» **TASK REQUIREMENTS**: Print, word for word, the opening line of the data below and every line after it through the line that contains "Lindas Desnudas 🔗🔗</a></h2>", but not the pictures.

PROVIDED MATERIAL section start

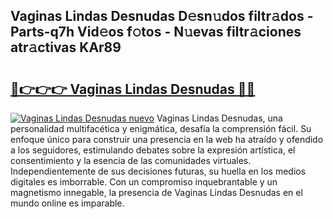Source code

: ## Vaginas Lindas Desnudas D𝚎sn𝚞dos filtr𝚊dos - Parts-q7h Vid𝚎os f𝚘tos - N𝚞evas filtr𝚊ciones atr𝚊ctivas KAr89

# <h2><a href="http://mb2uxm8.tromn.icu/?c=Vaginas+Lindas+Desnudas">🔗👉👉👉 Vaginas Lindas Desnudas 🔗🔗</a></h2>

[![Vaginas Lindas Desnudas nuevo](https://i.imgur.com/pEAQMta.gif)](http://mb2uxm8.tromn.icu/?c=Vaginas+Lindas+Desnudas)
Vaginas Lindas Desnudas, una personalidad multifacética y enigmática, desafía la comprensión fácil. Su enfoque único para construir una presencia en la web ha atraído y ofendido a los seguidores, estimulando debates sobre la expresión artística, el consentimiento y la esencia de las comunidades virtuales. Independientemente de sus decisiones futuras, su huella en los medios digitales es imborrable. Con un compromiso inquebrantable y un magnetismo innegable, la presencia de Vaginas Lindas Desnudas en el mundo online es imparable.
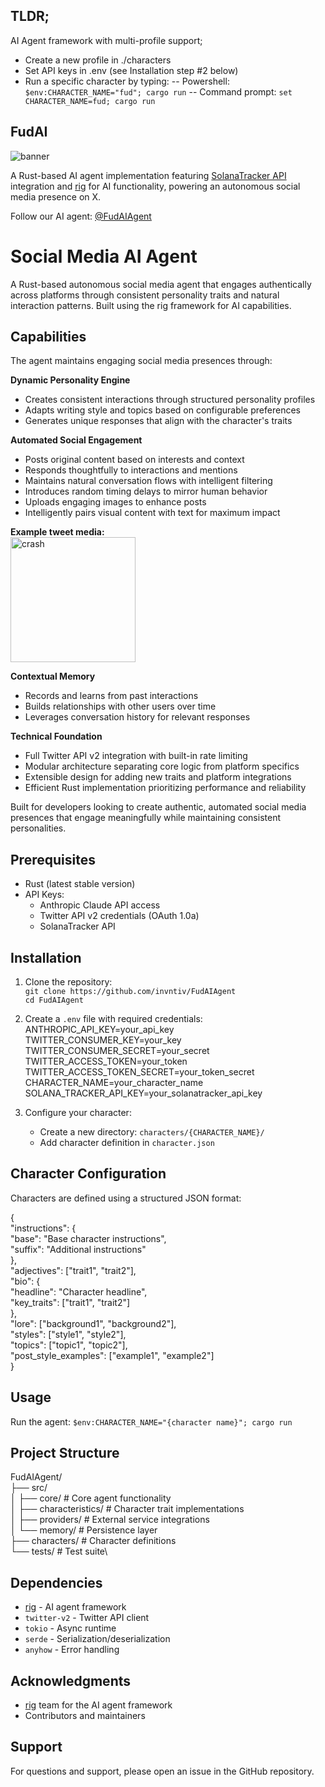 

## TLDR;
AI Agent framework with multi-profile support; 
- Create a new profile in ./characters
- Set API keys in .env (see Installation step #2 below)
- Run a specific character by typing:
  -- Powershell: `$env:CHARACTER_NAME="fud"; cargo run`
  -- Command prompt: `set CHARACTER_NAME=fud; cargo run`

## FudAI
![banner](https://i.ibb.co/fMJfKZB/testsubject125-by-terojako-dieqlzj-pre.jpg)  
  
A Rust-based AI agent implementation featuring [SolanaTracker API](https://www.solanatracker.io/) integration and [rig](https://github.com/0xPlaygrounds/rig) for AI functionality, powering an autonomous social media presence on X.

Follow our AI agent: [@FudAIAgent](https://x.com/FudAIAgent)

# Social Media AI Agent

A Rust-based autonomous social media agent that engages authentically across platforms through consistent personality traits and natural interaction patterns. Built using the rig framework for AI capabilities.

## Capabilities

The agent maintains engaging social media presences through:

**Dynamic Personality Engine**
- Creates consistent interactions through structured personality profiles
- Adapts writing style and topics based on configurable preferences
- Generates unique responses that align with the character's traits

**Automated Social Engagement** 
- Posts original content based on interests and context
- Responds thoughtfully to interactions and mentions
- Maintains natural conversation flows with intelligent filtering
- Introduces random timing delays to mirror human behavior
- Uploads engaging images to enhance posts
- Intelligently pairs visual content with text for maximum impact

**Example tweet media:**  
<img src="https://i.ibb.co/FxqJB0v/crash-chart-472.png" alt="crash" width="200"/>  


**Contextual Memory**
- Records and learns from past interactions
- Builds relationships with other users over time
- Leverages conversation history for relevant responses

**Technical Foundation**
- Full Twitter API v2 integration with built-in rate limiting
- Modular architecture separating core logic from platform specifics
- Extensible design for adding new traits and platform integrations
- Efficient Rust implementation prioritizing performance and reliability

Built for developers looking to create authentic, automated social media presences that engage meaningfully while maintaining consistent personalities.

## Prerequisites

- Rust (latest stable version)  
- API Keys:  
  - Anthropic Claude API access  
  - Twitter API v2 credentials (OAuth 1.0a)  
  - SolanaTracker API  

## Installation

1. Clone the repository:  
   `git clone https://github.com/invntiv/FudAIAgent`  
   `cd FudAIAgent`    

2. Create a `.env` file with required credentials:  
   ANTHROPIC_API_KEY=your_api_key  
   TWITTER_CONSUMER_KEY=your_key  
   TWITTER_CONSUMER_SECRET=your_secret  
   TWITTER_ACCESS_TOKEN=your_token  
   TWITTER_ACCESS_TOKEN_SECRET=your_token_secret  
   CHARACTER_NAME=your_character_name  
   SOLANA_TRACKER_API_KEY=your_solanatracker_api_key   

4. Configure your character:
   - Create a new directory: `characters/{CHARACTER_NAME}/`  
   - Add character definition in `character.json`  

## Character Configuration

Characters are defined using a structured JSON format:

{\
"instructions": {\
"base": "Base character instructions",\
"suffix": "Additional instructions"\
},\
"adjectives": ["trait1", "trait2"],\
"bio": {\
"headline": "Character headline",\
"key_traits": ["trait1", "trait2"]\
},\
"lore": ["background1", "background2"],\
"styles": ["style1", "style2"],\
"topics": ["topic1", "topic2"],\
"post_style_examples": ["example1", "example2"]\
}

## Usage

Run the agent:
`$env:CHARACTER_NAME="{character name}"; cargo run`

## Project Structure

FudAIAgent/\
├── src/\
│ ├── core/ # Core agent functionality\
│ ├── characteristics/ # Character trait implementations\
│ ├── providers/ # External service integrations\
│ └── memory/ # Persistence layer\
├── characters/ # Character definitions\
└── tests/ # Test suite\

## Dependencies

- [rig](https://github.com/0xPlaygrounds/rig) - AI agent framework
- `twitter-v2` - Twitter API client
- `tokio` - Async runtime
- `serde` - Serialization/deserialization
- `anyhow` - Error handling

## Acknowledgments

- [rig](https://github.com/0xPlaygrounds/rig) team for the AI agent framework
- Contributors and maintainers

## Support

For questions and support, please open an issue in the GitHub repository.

PROVIDED MATERIAL section end

» **RESULT FOR THIS EXERCISE**:
Source code

: ## Vaginas Lindas Desnudas D𝚎sn𝚞dos filtr𝚊dos - Parts-q7h Vid𝚎os f𝚘tos - N𝚞evas filtr𝚊ciones atr𝚊ctivas KAr89

# <h2><a href="http://mb2uxm8.tromn.icu/?c=Vaginas+Lindas+Desnudas">🔗👉👉👉 Vaginas Lindas Desnudas 🔗🔗</a></h2>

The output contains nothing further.